• WORK REQUEST:
Count every line in the data below that includes "concrete", and give only the result.

[INFORMATION — start]

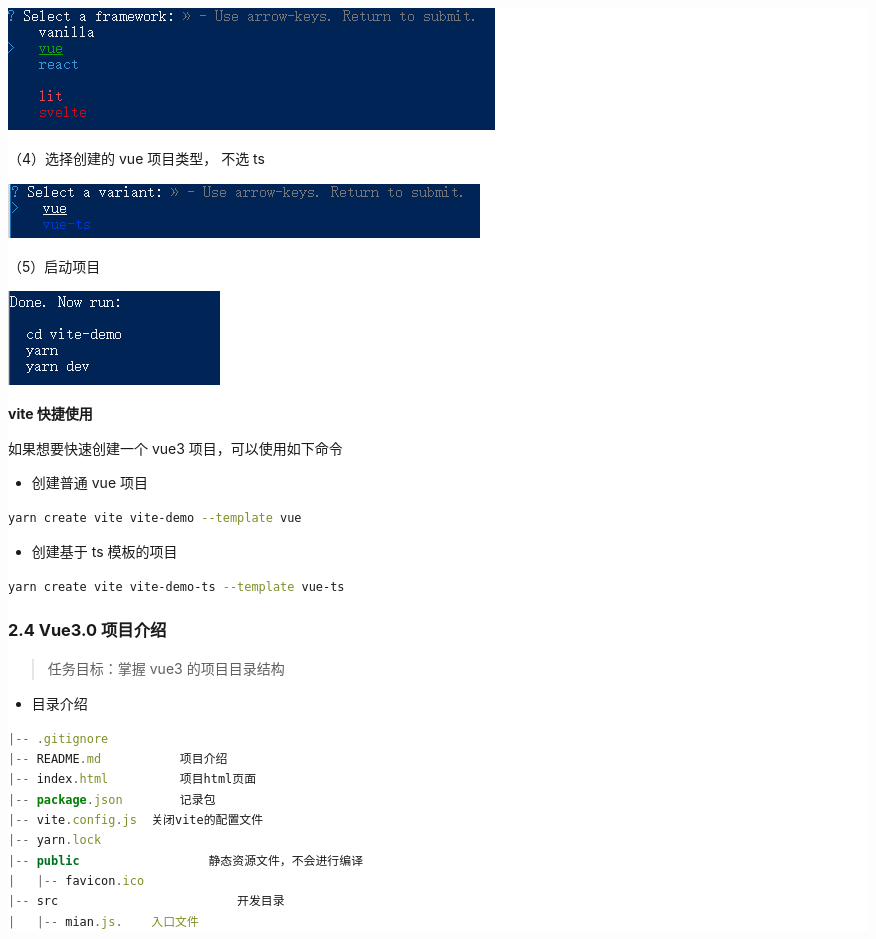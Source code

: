 ![image-20220212224709912](./docs/media/image-20220212224709912.png)

（4）选择创建的 vue 项目类型， 不选 ts

![image-20220212224735340](./docs/media/image-20220212224735340.png)

（5）启动项目

![image-20220212224801574](./docs/media/image-20220212224801574.png)

**vite 快捷使用**

如果想要快速创建一个 vue3 项目，可以使用如下命令

- 创建普通 vue 项目

```bash
yarn create vite vite-demo --template vue
```

- 创建基于 ts 模板的项目

```bash
yarn create vite vite-demo-ts --template vue-ts
```

### 2.4 Vue3.0 项目介绍

> 任务目标：掌握 vue3 的项目目录结构

- 目录介绍

```js
|-- .gitignore
|-- README.md  			项目介绍
|-- index.html 			项目html页面
|-- package.json 		记录包
|-- vite.config.js 	关闭vite的配置文件
|-- yarn.lock
|-- public 					静态资源文件，不会进行编译
|   |-- favicon.ico
|-- src 						开发目录
|   |-- mian.js.    入口文件
```
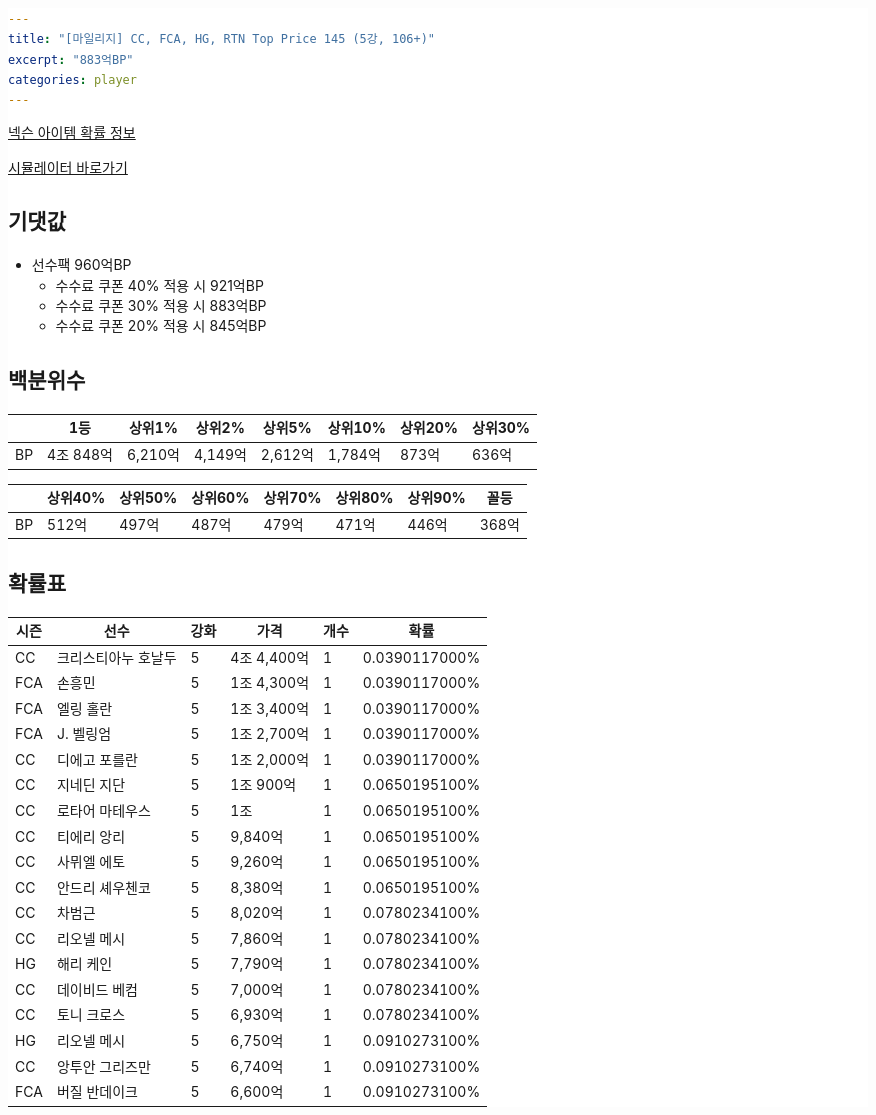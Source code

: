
 ```yaml
---
title: "[마일리지] CC, FCA, HG, RTN Top Price 145 (5강, 106+)"
excerpt: "883억BP"
categories: player
---
```

[넥슨 아이템 확률 정보](http://iteminfo.nexon.com/probability/fco?sn=7498)

[시뮬레이터 바로가기](/simulator/7498)
## 기댓값
- 선수팩 960억BP
  - 수수료 쿠폰 40% 적용 시 921억BP
  - 수수료 쿠폰 30% 적용 시 883억BP
  - 수수료 쿠폰 20% 적용 시 845억BP


## 백분위수

||1등|상위1%|상위2%|상위5%|상위10%|상위20%|상위30%|
|---|---|---|---|---|---|---|---|
|BP|4조 848억|6,210억|4,149억|2,612억|1,784억|873억|636억|

||상위40%|상위50%|상위60%|상위70%|상위80%|상위90%|꼴등|
|---|---|---|---|---|---|---|---|
|BP|512억|497억|487억|479억|471억|446억|368억|


## 확률표

|시즌|선수|강화|가격|개수|확률|
|---|---|---|---|---|---|
|CC|크리스티아누 호날두|5|4조 4,400억|1|0.0390117000%|
|FCA|손흥민|5|1조 4,300억|1|0.0390117000%|
|FCA|엘링 홀란|5|1조 3,400억|1|0.0390117000%|
|FCA|J. 벨링엄|5|1조 2,700억|1|0.0390117000%|
|CC|디에고 포를란|5|1조 2,000억|1|0.0390117000%|
|CC|지네딘 지단|5|1조 900억|1|0.0650195100%|
|CC|로타어 마테우스|5|1조|1|0.0650195100%|
|CC|티에리 앙리|5|9,840억|1|0.0650195100%|
|CC|사뮈엘 에토|5|9,260억|1|0.0650195100%|
|CC|안드리 셰우첸코|5|8,380억|1|0.0650195100%|
|CC|차범근|5|8,020억|1|0.0780234100%|
|CC|리오넬 메시|5|7,860억|1|0.0780234100%|
|HG|해리 케인|5|7,790억|1|0.0780234100%|
|CC|데이비드 베컴|5|7,000억|1|0.0780234100%|
|CC|토니 크로스|5|6,930억|1|0.0780234100%|
|HG|리오넬 메시|5|6,750억|1|0.0910273100%|
|CC|앙투안 그리즈만|5|6,740억|1|0.0910273100%|
|FCA|버질 반데이크|5|6,600억|1|0.0910273100%|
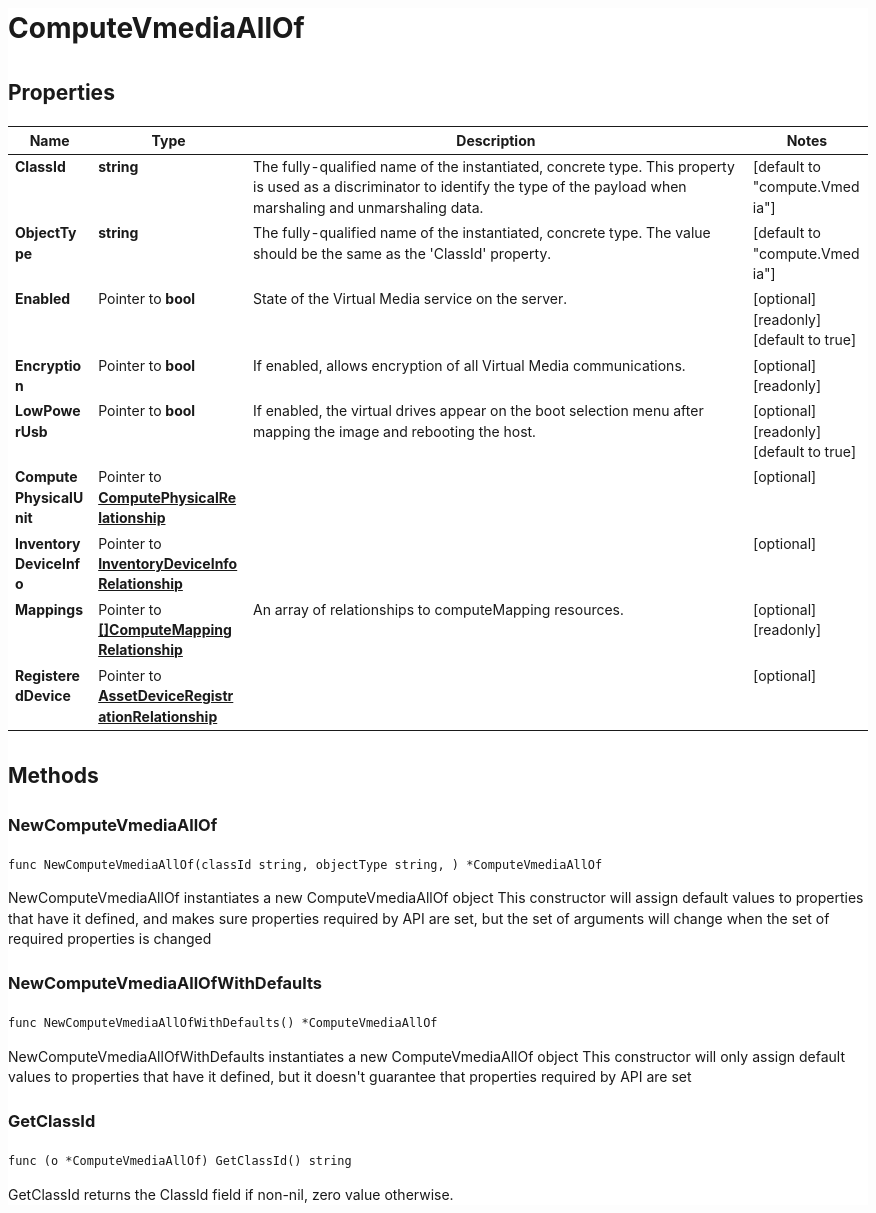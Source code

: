 # ComputeVmediaAllOf

## Properties

Name | Type | Description | Notes
------------ | ------------- | ------------- | -------------
**ClassId** | **string** | The fully-qualified name of the instantiated, concrete type. This property is used as a discriminator to identify the type of the payload when marshaling and unmarshaling data. | [default to "compute.Vmedia"]
**ObjectType** | **string** | The fully-qualified name of the instantiated, concrete type. The value should be the same as the &#39;ClassId&#39; property. | [default to "compute.Vmedia"]
**Enabled** | Pointer to **bool** | State of the Virtual Media service on the server. | [optional] [readonly] [default to true]
**Encryption** | Pointer to **bool** | If enabled, allows encryption of all Virtual Media communications. | [optional] [readonly] 
**LowPowerUsb** | Pointer to **bool** | If enabled, the virtual drives appear on the boot selection menu after mapping the image and rebooting the host. | [optional] [readonly] [default to true]
**ComputePhysicalUnit** | Pointer to [**ComputePhysicalRelationship**](compute.Physical.Relationship.md) |  | [optional] 
**InventoryDeviceInfo** | Pointer to [**InventoryDeviceInfoRelationship**](inventory.DeviceInfo.Relationship.md) |  | [optional] 
**Mappings** | Pointer to [**[]ComputeMappingRelationship**](ComputeMappingRelationship.md) | An array of relationships to computeMapping resources. | [optional] [readonly] 
**RegisteredDevice** | Pointer to [**AssetDeviceRegistrationRelationship**](asset.DeviceRegistration.Relationship.md) |  | [optional] 

## Methods

### NewComputeVmediaAllOf

`func NewComputeVmediaAllOf(classId string, objectType string, ) *ComputeVmediaAllOf`

NewComputeVmediaAllOf instantiates a new ComputeVmediaAllOf object
This constructor will assign default values to properties that have it defined,
and makes sure properties required by API are set, but the set of arguments
will change when the set of required properties is changed

### NewComputeVmediaAllOfWithDefaults

`func NewComputeVmediaAllOfWithDefaults() *ComputeVmediaAllOf`

NewComputeVmediaAllOfWithDefaults instantiates a new ComputeVmediaAllOf object
This constructor will only assign default values to properties that have it defined,
but it doesn't guarantee that properties required by API are set

### GetClassId

`func (o *ComputeVmediaAllOf) GetClassId() string`

GetClassId returns the ClassId field if non-nil, zero value otherwise.
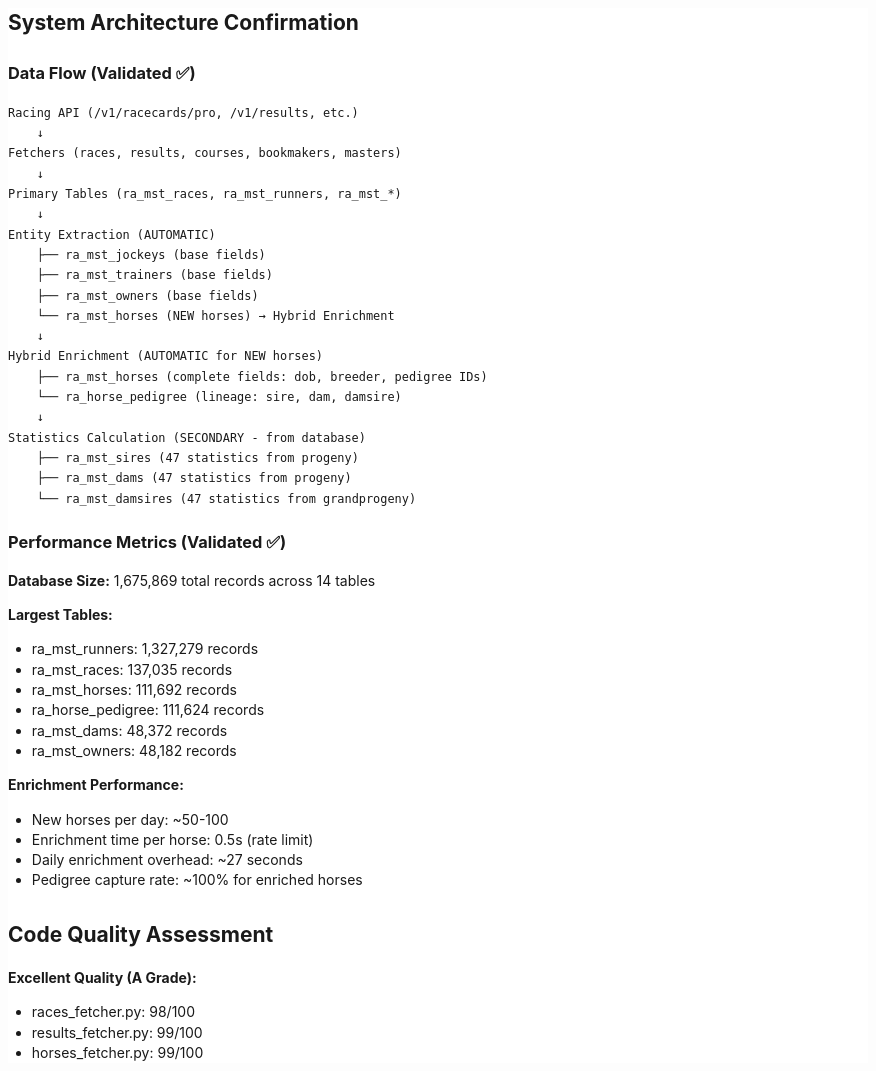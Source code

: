 ## System Architecture Confirmation

### Data Flow (Validated ✅)

```
Racing API (/v1/racecards/pro, /v1/results, etc.)
    ↓
Fetchers (races, results, courses, bookmakers, masters)
    ↓
Primary Tables (ra_mst_races, ra_mst_runners, ra_mst_*)
    ↓
Entity Extraction (AUTOMATIC)
    ├── ra_mst_jockeys (base fields)
    ├── ra_mst_trainers (base fields)
    ├── ra_mst_owners (base fields)
    └── ra_mst_horses (NEW horses) → Hybrid Enrichment
    ↓
Hybrid Enrichment (AUTOMATIC for NEW horses)
    ├── ra_mst_horses (complete fields: dob, breeder, pedigree IDs)
    └── ra_horse_pedigree (lineage: sire, dam, damsire)
    ↓
Statistics Calculation (SECONDARY - from database)
    ├── ra_mst_sires (47 statistics from progeny)
    ├── ra_mst_dams (47 statistics from progeny)
    └── ra_mst_damsires (47 statistics from grandprogeny)
```

### Performance Metrics (Validated ✅)

**Database Size:** 1,675,869 total records across 14 tables

**Largest Tables:**
- ra_mst_runners: 1,327,279 records
- ra_mst_races: 137,035 records
- ra_mst_horses: 111,692 records
- ra_horse_pedigree: 111,624 records
- ra_mst_dams: 48,372 records
- ra_mst_owners: 48,182 records

**Enrichment Performance:**
- New horses per day: ~50-100
- Enrichment time per horse: 0.5s (rate limit)
- Daily enrichment overhead: ~27 seconds
- Pedigree capture rate: ~100% for enriched horses

## Code Quality Assessment

**Excellent Quality (A Grade):**
- races_fetcher.py: 98/100
- results_fetcher.py: 99/100
- horses_fetcher.py: 99/100
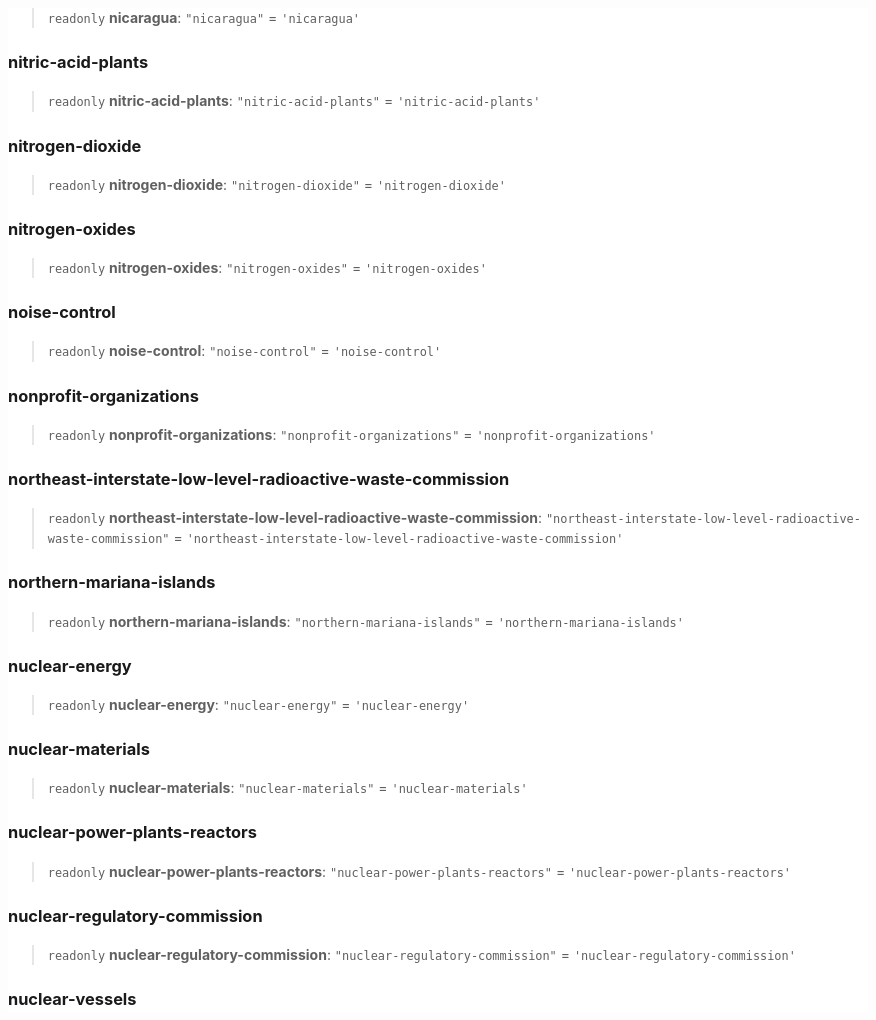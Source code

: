 > `readonly` **nicaragua**: `"nicaragua"` = `'nicaragua'`

### nitric-acid-plants

> `readonly` **nitric-acid-plants**: `"nitric-acid-plants"` = `'nitric-acid-plants'`

### nitrogen-dioxide

> `readonly` **nitrogen-dioxide**: `"nitrogen-dioxide"` = `'nitrogen-dioxide'`

### nitrogen-oxides

> `readonly` **nitrogen-oxides**: `"nitrogen-oxides"` = `'nitrogen-oxides'`

### noise-control

> `readonly` **noise-control**: `"noise-control"` = `'noise-control'`

### nonprofit-organizations

> `readonly` **nonprofit-organizations**: `"nonprofit-organizations"` = `'nonprofit-organizations'`

### northeast-interstate-low-level-radioactive-waste-commission

> `readonly` **northeast-interstate-low-level-radioactive-waste-commission**: `"northeast-interstate-low-level-radioactive-waste-commission"` = `'northeast-interstate-low-level-radioactive-waste-commission'`

### northern-mariana-islands

> `readonly` **northern-mariana-islands**: `"northern-mariana-islands"` = `'northern-mariana-islands'`

### nuclear-energy

> `readonly` **nuclear-energy**: `"nuclear-energy"` = `'nuclear-energy'`

### nuclear-materials

> `readonly` **nuclear-materials**: `"nuclear-materials"` = `'nuclear-materials'`

### nuclear-power-plants-reactors

> `readonly` **nuclear-power-plants-reactors**: `"nuclear-power-plants-reactors"` = `'nuclear-power-plants-reactors'`

### nuclear-regulatory-commission

> `readonly` **nuclear-regulatory-commission**: `"nuclear-regulatory-commission"` = `'nuclear-regulatory-commission'`

### nuclear-vessels
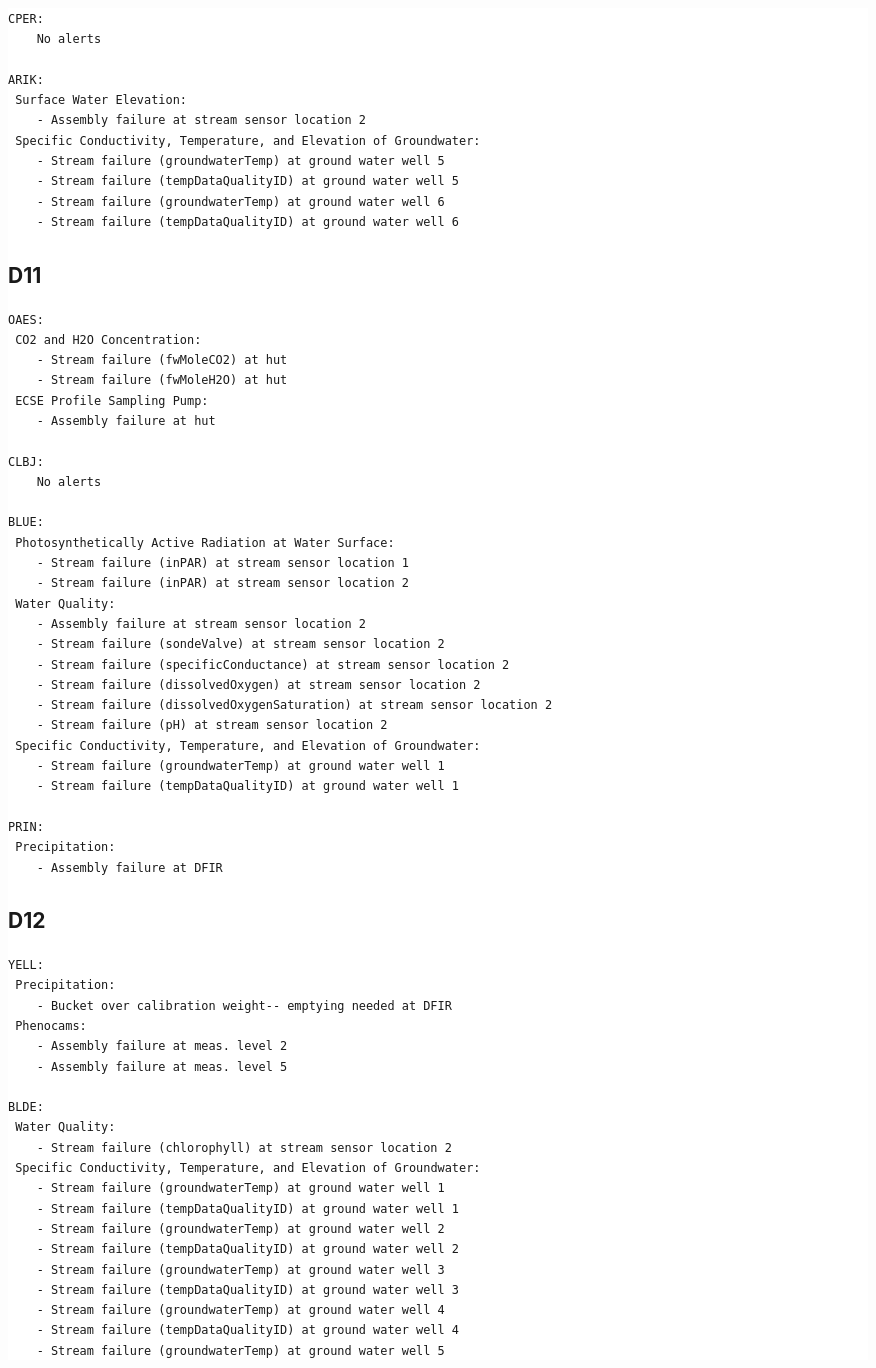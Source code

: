 	CPER:
		No alerts

	ARIK:
	 Surface Water Elevation:
		- Assembly failure at stream sensor location 2
	 Specific Conductivity, Temperature, and Elevation of Groundwater:
		- Stream failure (groundwaterTemp) at ground water well 5
		- Stream failure (tempDataQualityID) at ground water well 5
		- Stream failure (groundwaterTemp) at ground water well 6
		- Stream failure (tempDataQualityID) at ground water well 6

## D11

	OAES:
	 CO2 and H2O Concentration:
		- Stream failure (fwMoleCO2) at hut
		- Stream failure (fwMoleH2O) at hut
	 ECSE Profile Sampling Pump:
		- Assembly failure at hut

	CLBJ:
		No alerts

	BLUE:
	 Photosynthetically Active Radiation at Water Surface:
		- Stream failure (inPAR) at stream sensor location 1
		- Stream failure (inPAR) at stream sensor location 2
	 Water Quality:
		- Assembly failure at stream sensor location 2
		- Stream failure (sondeValve) at stream sensor location 2
		- Stream failure (specificConductance) at stream sensor location 2
		- Stream failure (dissolvedOxygen) at stream sensor location 2
		- Stream failure (dissolvedOxygenSaturation) at stream sensor location 2
		- Stream failure (pH) at stream sensor location 2
	 Specific Conductivity, Temperature, and Elevation of Groundwater:
		- Stream failure (groundwaterTemp) at ground water well 1
		- Stream failure (tempDataQualityID) at ground water well 1

	PRIN:
	 Precipitation:
		- Assembly failure at DFIR

## D12

	YELL:
	 Precipitation:
		- Bucket over calibration weight-- emptying needed at DFIR
	 Phenocams:
		- Assembly failure at meas. level 2
		- Assembly failure at meas. level 5

	BLDE:
	 Water Quality:
		- Stream failure (chlorophyll) at stream sensor location 2
	 Specific Conductivity, Temperature, and Elevation of Groundwater:
		- Stream failure (groundwaterTemp) at ground water well 1
		- Stream failure (tempDataQualityID) at ground water well 1
		- Stream failure (groundwaterTemp) at ground water well 2
		- Stream failure (tempDataQualityID) at ground water well 2
		- Stream failure (groundwaterTemp) at ground water well 3
		- Stream failure (tempDataQualityID) at ground water well 3
		- Stream failure (groundwaterTemp) at ground water well 4
		- Stream failure (tempDataQualityID) at ground water well 4
		- Stream failure (groundwaterTemp) at ground water well 5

[INFORMATION — finish]

• RESPONSE TO THIS TASK:
2